Range to repeat from the listing below: the line containing "The antichain requirement" down to the line containing "filtering operation would", both included. Copy it exactly, pictures excluded, and add nothing else.

----- Dataset records

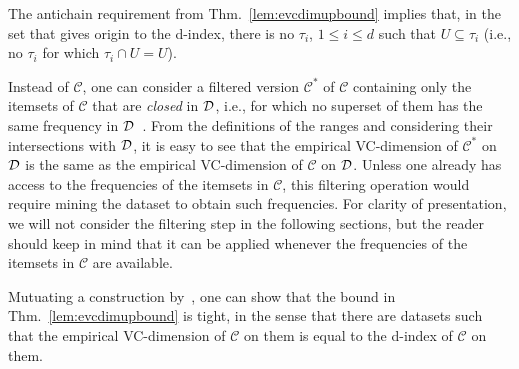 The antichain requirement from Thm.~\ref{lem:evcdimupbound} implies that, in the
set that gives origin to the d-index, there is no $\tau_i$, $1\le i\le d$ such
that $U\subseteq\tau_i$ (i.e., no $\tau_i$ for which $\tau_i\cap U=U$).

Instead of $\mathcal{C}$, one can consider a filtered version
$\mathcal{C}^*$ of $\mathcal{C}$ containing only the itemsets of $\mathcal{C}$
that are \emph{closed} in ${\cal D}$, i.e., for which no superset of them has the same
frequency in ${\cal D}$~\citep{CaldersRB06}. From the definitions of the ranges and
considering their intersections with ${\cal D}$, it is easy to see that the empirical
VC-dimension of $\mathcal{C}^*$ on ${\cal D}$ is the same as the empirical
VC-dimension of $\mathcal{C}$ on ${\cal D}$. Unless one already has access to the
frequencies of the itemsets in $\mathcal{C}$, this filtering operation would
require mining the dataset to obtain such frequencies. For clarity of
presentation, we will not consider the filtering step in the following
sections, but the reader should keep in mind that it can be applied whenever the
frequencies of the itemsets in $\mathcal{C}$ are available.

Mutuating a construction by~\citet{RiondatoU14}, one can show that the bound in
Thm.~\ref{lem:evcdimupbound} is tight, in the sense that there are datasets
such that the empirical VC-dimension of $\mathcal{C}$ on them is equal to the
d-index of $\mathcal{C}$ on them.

----------
----- Dataset records

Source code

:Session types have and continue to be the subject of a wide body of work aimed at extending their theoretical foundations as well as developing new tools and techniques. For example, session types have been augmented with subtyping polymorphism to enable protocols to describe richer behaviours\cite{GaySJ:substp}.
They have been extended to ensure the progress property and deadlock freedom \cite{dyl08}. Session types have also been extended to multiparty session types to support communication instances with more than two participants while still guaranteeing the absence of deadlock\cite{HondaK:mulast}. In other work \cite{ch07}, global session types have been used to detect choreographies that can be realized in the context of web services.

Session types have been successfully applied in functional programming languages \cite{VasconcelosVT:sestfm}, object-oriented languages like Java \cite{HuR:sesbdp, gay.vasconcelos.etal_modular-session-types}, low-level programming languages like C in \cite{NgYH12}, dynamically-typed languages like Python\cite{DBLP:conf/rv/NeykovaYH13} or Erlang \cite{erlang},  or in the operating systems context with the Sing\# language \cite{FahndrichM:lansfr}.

----------

Result:
 The antichain requirement from Thm.~\ref{lem:evcdimupbound} implies that, in the
set that gives origin to the d-index, there is no $\tau_i$, $1\le i\le d$ such
that $U\subseteq\tau_i$ (i.e., no $\tau_i$ for which $\tau_i\cap U=U$).

Instead of $\mathcal{C}$, one can consider a filtered version
$\mathcal{C}^*$ of $\mathcal{C}$ containing only the itemsets of $\mathcal{C}$
that are \emph{closed} in ${\cal D}$, i.e., for which no superset of them has the same
frequency in ${\cal D}$~\citep{CaldersRB06}. From the definitions of the ranges and
considering their intersections with ${\cal D}$, it is easy to see that the empirical
VC-dimension of $\mathcal{C}^*$ on ${\cal D}$ is the same as the empirical
VC-dimension of $\mathcal{C}$ on ${\cal D}$. Unless one already has access to the
frequencies of the itemsets in $\mathcal{C}$, this filtering operation would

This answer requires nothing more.